Want a flat? Make a tender

By Abby Gillies

Auckland renters have been given the option of securing a flat by tender. Photo / Naomi Driver
Auckland renters have been given the option of securing a flat by tender. Photo / Naomi Driver

Auckland renters tired of facing crowds competing for the best properties have a new option for securing their dream home - pay top dollar by tender and it's yours.

In a first for New Zealand, a business that parallels the buyers' market allows tenants to tender for the house they want with the property going to the highest bidder, subject to landlord approval.

Hamish Walker, of property management company Walker Weir, says fixed rental prices are a thing of the past.

In December, he and business partner Ryan Weir set up the business which advertises properties with a price indication, then invites tenants to make a tender for the rent amount.

The property goes to the highest bidder who is also considered the best-quality tenant.

"Especially younger professionals in a flatting situation, they're quite happy in most cases to pay an extra $50 each a week - it adds up to an extra $200 for a property."

The tender strategy worked particularly well in the the sought-after inner-city and fringe suburbs, he said.

A Mt Eden property which had a price indication of $610 a week was rented for $750 to a group of four lawyers who had spent two months trying to secure a suitable home.

A three-bedroom house in Kingsland was also rented out at $750 - a $150 weekly increase on the price indication.

"They really wanted it and were sick of looking. It's a win-win for the tenant and the landlord," Mr Walker said.

Tenants Protection Association manager Helen Gatonyi is disgusted by the move, saying it will push up rental prices and force more tenants on to the street.

"It just epitomises everything that's wrong with the market.

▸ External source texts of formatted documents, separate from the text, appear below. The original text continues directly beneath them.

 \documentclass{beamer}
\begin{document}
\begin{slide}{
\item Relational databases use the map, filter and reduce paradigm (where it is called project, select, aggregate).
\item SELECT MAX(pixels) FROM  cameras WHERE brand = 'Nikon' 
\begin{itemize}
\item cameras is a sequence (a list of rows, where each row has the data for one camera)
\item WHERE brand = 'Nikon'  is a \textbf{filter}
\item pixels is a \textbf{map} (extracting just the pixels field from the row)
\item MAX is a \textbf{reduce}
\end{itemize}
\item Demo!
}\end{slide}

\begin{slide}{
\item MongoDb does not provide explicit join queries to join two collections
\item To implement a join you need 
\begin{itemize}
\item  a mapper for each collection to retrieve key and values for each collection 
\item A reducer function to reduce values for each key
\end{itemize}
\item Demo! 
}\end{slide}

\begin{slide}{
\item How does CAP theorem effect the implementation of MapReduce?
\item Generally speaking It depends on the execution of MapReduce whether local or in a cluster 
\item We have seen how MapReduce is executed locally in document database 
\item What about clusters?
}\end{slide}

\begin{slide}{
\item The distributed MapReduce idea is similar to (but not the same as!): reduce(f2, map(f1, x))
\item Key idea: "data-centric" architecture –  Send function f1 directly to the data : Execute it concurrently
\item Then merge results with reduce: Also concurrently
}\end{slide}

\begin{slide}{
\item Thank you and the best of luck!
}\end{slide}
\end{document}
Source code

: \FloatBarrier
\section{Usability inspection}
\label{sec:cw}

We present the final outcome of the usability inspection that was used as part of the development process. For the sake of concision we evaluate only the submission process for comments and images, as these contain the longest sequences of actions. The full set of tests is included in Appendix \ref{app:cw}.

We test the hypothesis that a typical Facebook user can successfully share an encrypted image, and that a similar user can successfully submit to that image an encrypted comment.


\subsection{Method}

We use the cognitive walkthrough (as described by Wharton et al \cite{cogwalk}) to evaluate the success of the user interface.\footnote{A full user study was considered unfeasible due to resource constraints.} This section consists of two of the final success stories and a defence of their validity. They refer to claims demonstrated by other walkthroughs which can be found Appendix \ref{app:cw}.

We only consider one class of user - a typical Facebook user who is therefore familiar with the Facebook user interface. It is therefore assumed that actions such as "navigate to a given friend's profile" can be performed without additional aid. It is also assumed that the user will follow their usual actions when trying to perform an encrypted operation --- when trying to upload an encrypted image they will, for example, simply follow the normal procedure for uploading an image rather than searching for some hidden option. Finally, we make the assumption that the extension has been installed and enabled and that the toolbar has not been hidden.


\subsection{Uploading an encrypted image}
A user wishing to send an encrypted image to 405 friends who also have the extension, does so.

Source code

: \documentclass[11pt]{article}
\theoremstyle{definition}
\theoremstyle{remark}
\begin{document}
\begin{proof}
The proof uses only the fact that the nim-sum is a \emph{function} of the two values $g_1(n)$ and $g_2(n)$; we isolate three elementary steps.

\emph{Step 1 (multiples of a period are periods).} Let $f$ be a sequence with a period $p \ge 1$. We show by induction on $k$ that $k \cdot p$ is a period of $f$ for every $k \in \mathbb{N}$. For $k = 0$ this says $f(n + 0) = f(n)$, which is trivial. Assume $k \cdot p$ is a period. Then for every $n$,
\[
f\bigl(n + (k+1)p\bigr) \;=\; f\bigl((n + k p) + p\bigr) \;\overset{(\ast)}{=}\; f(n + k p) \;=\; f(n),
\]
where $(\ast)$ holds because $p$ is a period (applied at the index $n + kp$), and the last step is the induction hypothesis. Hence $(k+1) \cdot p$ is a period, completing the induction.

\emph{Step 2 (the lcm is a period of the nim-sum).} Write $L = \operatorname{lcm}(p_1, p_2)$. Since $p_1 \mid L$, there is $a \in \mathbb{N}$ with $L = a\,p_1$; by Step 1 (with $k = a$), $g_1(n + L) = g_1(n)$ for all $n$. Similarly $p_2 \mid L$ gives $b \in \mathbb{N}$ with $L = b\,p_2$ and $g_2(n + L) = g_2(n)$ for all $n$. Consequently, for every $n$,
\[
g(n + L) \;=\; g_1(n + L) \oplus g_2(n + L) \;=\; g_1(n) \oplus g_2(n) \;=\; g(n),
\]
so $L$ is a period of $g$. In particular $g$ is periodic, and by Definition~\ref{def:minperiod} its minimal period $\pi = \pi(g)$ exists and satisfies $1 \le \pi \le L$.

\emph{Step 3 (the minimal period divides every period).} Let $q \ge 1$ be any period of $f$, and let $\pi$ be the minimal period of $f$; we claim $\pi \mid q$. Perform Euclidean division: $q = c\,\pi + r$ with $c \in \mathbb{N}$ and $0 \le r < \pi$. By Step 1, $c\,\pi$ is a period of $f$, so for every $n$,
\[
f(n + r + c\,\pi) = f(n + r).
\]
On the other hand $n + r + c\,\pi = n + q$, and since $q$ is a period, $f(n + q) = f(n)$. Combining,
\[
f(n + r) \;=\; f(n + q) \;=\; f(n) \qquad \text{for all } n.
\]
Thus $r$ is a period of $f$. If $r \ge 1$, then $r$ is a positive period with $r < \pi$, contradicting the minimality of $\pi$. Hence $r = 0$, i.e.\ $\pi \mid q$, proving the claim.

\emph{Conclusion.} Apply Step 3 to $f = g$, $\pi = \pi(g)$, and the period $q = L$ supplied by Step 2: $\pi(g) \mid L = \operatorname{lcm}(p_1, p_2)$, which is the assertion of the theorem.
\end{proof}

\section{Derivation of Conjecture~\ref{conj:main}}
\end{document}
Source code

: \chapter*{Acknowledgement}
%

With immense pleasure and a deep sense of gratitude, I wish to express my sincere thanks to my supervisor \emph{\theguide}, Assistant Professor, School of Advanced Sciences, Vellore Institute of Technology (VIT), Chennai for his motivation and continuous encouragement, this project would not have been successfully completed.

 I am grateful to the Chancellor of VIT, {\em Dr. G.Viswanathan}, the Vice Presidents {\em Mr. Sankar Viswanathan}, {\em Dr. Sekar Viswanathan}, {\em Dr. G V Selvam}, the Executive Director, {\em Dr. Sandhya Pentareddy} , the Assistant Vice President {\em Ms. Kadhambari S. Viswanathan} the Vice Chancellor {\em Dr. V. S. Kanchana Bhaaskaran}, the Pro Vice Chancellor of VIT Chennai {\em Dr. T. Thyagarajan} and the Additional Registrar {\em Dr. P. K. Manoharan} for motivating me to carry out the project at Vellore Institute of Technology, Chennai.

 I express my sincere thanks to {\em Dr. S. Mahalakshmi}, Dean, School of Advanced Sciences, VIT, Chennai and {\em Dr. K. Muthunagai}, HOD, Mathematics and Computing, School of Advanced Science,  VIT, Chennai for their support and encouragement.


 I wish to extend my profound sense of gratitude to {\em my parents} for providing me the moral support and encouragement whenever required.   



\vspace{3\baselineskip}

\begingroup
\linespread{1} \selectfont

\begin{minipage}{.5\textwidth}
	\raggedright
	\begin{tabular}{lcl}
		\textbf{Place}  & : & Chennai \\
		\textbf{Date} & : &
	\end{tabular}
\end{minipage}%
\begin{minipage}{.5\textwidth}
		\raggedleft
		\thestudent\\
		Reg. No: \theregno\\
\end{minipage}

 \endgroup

They see tenants as a commodity, an object," she said.

She said approaching rentals by tender added to the already problematic housing situation in Auckland.

"The homelessness is rising and that is a direct result of not being able to secure affordable housing."

Mr Walker dismissed the claim that the approach could push up market prices. "We don't control the market, it's the market that determines the weekly amount."

The approach was "definitely new" in the rental market, NZ Property Investors Federation president Andrew King said.

"This sort of strategy would probably appeal to landlords when the market is quite buoyant, as it is at the moment, as there are more tenants looking than there are properties available.

"This would ensure that you get the maximum that the market will be willing to pay."

In the past, landlords would look at similar properties in an area and rental statistics when setting rent levels.

Under the Tenancy Act, landlords can't charge more than the market level, "so this does appear to sit in with that because they're saying to the market, 'Tenants, what would you pay for this?' and the tenants say what they're willing to pay", he said.

But Mr King had a warning; while it was good news for landlords in a competitive market, it could be less so in quiet months when prices fell.

What's in it

For landlords

* Potential to get a higher rental income.

* No danger of underletting.

* Extra money can be used to improve the property, such as maintenance/chattels, or to pay off their mortgage faster.

For tenants

* Secure the house they want and save time and frustration of going to open homes and competing with other tenants.

* Could end up paying more than they would have at a set rate.